Membro della Federazione giovanile socialista, assunse nel 1908 l'incarico di segretario della Lega pittori e decoratori del capoluogo, prima di partire per il servizio militare nel 1910. Caporalmaggiore nel 1911, si congedò due anni dopo e, di lì a poco, emigrò a Losanna in cerca di lavoro. Qui ricoprì l'incarico di segretario della sezione socialista tra gli operai italiani della Svizzera francese e del Comitato di propaganda antimilitarista.

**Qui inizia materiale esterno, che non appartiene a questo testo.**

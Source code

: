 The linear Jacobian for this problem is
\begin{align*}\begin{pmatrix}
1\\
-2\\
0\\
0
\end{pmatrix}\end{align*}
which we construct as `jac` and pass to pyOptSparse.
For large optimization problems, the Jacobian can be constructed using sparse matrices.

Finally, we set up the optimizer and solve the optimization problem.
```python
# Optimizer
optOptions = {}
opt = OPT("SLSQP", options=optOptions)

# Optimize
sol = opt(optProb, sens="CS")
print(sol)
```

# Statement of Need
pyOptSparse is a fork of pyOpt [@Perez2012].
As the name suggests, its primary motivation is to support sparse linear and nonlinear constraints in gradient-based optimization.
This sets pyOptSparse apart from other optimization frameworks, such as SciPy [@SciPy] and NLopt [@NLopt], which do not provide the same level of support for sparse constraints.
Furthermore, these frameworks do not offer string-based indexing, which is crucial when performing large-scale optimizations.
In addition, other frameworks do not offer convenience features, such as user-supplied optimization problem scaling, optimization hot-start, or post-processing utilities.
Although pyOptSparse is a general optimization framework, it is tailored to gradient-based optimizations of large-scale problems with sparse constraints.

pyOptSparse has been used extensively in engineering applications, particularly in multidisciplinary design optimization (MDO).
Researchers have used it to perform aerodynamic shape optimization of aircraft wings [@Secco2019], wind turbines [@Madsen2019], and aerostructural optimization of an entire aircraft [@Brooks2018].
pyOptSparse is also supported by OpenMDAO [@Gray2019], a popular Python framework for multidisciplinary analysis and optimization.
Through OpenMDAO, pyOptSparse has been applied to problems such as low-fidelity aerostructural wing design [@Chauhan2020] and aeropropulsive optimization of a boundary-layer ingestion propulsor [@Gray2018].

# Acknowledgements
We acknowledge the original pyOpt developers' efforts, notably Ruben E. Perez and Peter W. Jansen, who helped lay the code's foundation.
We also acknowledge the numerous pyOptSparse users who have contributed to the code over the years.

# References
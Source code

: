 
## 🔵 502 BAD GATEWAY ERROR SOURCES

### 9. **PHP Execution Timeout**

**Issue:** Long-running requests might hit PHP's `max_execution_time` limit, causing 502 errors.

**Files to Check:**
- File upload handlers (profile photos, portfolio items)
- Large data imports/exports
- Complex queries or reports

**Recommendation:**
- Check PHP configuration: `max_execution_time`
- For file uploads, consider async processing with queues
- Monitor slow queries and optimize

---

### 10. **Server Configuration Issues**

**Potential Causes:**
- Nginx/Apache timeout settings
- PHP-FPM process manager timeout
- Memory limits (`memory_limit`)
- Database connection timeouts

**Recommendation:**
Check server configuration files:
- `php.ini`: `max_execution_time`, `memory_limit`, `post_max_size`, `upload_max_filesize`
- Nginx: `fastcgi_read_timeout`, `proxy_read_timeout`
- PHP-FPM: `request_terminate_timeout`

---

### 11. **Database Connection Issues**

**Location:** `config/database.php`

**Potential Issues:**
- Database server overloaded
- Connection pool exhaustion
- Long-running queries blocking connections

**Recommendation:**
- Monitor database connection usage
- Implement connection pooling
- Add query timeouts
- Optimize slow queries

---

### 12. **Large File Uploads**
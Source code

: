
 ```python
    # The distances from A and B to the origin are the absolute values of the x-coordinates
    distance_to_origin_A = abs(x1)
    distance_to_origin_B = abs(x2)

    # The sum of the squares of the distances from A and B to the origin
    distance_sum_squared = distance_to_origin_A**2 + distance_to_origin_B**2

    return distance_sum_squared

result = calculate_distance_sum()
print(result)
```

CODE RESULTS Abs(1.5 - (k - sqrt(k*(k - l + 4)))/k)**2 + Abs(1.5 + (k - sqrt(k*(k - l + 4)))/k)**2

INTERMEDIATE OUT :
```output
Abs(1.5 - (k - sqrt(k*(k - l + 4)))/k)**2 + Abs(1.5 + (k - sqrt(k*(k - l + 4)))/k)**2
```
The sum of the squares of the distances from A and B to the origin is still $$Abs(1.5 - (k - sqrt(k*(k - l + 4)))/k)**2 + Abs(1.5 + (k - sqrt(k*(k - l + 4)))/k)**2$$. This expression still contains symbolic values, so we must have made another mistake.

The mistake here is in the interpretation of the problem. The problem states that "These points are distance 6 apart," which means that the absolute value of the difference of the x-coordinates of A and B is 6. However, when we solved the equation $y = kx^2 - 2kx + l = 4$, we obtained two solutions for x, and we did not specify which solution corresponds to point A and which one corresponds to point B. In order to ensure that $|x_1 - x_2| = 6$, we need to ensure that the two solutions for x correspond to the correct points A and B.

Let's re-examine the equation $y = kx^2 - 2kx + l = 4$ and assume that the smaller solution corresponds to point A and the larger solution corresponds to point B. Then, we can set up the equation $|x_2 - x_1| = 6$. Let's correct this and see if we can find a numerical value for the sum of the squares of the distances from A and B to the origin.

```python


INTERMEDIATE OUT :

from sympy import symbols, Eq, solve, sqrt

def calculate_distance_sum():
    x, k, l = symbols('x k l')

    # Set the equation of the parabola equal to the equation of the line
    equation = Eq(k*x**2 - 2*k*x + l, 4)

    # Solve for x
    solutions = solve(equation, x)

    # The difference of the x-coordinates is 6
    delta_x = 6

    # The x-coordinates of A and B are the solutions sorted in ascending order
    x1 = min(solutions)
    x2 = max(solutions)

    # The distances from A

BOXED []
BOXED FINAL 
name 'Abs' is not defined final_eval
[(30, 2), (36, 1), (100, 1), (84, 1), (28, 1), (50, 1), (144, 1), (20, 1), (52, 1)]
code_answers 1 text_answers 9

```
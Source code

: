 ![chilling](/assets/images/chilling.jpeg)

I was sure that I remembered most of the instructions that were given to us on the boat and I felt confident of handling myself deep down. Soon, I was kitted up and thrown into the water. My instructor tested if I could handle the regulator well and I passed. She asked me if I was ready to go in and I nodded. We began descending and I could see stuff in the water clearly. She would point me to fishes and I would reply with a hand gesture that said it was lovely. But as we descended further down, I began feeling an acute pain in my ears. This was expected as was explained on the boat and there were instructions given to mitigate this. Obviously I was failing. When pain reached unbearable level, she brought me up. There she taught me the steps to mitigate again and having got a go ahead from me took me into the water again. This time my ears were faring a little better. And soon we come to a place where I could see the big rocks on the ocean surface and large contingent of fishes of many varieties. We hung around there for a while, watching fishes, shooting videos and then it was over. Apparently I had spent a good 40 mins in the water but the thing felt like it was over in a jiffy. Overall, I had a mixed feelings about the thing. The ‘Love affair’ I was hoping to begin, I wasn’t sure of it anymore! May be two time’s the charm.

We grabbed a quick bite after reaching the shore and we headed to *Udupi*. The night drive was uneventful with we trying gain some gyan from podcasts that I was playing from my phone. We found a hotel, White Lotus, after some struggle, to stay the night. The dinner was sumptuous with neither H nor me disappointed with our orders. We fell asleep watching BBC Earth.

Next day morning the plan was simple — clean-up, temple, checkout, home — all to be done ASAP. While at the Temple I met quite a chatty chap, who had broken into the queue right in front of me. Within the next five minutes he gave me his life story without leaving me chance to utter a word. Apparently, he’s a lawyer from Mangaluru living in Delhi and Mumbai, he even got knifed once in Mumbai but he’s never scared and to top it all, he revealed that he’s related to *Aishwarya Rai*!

Nell'ottobre del 1916 fu tra i partecipanti al congresso socialista di Zurigo, accanto ad Angelica Balabanoff, F. Misiano e A. Vuattolo.
In quella sede si riconobbe nelle posizioni espresse dalla Sinistra antibellicista a Kienthal, che, attribuendo al capitalismo la responsabilità del conflitto, riteneva possibile un movimento rivoluzionario nel dopoguerra.
Nel 1916, richiamato alle armi e riformato per endocardite dall'agenzia consolare di Losanna, eluse la seconda visita e fu perciò dichiarato renitente. Sottoposto a vigilanza speciale, continuò egualmente l'attività politica: prese infatti la parola, nell'agosto del 1917, a Montreux, sempre in Svizzera, al convegno dell'Union des sans patrie, l'organizzazione dei disertori di tutte le nazionalità che aveva contribuito a creare. Espulso il 24 marzo 1919 ed estradato in Italia il 7 aprile, fu arrestato per renitenza e ricondotto al 4° reggimento fanteria di Torino, dove restò fino all'agosto quando fu congedato; il processo che seguì a Biella in ottobre lo vide assolto per insufficienza di prove.
Già dal settembre aveva assunto l'incarico di dirigente della Federazione nazionale edili della provincia di Vicenza e in quella città resse da segretario la Camera del lavoro fino alla distruzione operata, nell'agosto del 1922, dalle squadre fasciste.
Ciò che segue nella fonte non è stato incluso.